Required work: All lines from the one containing "## Using Visual Studio Code" through the end of the entries below should appear in the answer exactly, with no others.

Supplied data:
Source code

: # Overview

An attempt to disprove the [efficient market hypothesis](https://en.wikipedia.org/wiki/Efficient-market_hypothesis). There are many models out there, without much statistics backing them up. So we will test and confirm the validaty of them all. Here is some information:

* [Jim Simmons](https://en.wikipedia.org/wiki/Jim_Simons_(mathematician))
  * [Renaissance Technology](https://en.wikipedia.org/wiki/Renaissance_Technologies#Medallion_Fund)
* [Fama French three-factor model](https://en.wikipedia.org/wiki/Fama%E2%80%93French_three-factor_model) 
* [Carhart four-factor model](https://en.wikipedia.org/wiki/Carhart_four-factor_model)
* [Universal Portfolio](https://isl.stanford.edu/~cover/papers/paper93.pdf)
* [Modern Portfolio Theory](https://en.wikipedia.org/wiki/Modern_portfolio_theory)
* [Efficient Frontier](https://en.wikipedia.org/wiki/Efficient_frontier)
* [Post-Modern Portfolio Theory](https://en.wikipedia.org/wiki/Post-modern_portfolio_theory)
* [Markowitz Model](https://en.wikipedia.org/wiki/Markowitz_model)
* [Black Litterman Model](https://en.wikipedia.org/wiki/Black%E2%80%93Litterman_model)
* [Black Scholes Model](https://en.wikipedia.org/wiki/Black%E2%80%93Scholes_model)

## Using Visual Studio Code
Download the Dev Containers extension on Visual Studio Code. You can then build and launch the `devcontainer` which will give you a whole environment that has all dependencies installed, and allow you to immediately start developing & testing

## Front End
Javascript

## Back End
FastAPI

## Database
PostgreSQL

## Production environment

Answer to this problem:
## Using Visual Studio Code
Download the Dev Containers extension on Visual Studio Code. You can then build and launch the `devcontainer` which will give you a whole environment that has all dependencies installed, and allow you to immediately start developing & testing

## Front End
Javascript

## Back End
FastAPI

## Database
PostgreSQL

## Production environment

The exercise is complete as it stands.